I have had a $50/week grocery budget since I realized that a budget is a fiscally responsible way to plan your finances. Now that we are a family of 3 (and a half), our weekly budget fluctuates a bit more than a hard and fast $50 a week, but averaging what I am spending I can say from weekly groceries to big bulk shopping, we are spending about $25 a person per week.
My family eats plant-based- no meat, no dairy. BUT we had the same grocery budget when we ate meat, so I promise this price is not based on exclusively eating rice and beans. In fact, a lot of vegan alternative items are quite expensive, and I still make this budget work.
We have laying hens, therefor, I do not buy eggs.
We do not buy organic. This is not an organic food guide.
This guide may not be successful to families that live in food deserts. This is a general Flagstaff grocery guide.
What should this cost?
Firstly, you need to understand what things should cost. I bring this up because when I see big grocery bills it’s usually by people paying more than an item is worth. Meats like poultry and pork, should cost less that $2/lb. A regular box of cereal should be less than $2. Same thing with a gallon of milk or a pound of cheese. This is not exclusively when things are on sale. Also, understand what items are typically pricey so you only buy them on sale, like steak or asparagus.
Get familiar with bulk bins. You’ll save more per pound and you can buy exactly what you need! I buy a lot of rice, beans, quinoa, nuts and lentils. Those items I get a large quantity of when I need to buy them. You can do the same thing with flour and sugar and even dried fruit. You probably won’t eat a pound of Craisins. Buy what you need. Try something new without a ton of risk.
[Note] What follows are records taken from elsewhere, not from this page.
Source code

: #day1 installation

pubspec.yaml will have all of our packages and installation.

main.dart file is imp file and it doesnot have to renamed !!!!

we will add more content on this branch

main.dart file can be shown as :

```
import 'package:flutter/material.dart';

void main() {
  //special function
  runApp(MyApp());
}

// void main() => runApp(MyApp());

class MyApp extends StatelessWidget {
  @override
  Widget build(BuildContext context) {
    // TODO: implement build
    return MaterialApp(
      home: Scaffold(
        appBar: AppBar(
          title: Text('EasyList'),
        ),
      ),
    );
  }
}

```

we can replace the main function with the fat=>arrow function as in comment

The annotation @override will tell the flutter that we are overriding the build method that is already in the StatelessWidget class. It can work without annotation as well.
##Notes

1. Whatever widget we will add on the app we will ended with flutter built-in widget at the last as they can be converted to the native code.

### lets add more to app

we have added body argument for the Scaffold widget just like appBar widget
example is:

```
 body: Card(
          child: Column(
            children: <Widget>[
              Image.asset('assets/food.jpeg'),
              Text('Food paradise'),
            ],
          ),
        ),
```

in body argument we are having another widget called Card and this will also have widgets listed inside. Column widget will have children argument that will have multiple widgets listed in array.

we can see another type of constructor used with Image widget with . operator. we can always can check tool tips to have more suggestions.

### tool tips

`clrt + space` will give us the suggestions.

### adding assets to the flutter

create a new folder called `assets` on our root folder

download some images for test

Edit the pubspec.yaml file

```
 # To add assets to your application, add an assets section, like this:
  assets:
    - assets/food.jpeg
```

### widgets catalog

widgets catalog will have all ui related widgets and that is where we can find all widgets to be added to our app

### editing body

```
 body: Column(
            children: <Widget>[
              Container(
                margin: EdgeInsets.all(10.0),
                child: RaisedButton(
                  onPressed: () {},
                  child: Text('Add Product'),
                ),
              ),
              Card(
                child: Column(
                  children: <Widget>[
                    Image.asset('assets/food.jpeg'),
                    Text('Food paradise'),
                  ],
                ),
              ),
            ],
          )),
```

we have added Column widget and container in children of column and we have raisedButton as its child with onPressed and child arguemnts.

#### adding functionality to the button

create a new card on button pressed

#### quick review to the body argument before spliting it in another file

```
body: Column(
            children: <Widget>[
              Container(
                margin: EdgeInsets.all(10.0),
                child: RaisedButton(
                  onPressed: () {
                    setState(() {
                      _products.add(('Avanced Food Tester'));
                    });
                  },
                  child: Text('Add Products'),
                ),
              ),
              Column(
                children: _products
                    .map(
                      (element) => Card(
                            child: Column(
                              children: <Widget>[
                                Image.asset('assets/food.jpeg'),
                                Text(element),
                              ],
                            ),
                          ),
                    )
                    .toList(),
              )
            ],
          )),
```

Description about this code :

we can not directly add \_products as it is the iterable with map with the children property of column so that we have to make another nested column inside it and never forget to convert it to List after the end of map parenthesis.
It is pretty obvious in my house when cereal is on sale. I have a toddler and she is a big Cheerio eater. There are 7 boxes of Cheerios in my pantry right now. Last week they were on sale, next week they might not be and I’m not overpaying for cereal. Pasta is cheap, but if it’s on sale I buy all the varieties. I do the same thing with cream cheese, broth and snacks.
At a certain point in the year, you should not pay more than $1 for a carton of strawberries. Likewise, you may need a fix in December and you should recognize they will not be cheap. Grab those fresh pineapples when they go on sale this summer! Foods like artichokes and asparagus fluctuate in price, plan to buy them when they’re low.
We are heavy produce buyers but don’t buy what your family won’t get to. It’s better to run out and need to be creative at the end of your grocery week, than to have an abundance that’s going to go bad before you can get to it.
Pinterest will make you believe meal planning is easy, but I find it to be a total pain despite having done it for years. If you’re new to meal planning, leave wiggle room and be flexible. I usually plan one leftover dinner night. Recently my husband and I sat down and made a list of all the meals in our rotation and we came up with 30 dinners! Now when I meal plan I go to this list first to see if something works for what we have or what’s on sale that week.
Check the circular
Budget fun-fact: Sprouts has double ad day on Wednesday. Pull up both ads, make a meal plan, go shopping.
Go to more than one store
Your time has a value. If it makes sense to go to more than one store to score a better deal, DO IT. If you have four screaming kids that you cannot possibly stand to take to another store, don’t.
I buy the majority of my groceries from Sprouts. I buy pasta, bread, cereal and specific specialty items from Safeway. I do an every other month bulk trip to Costco.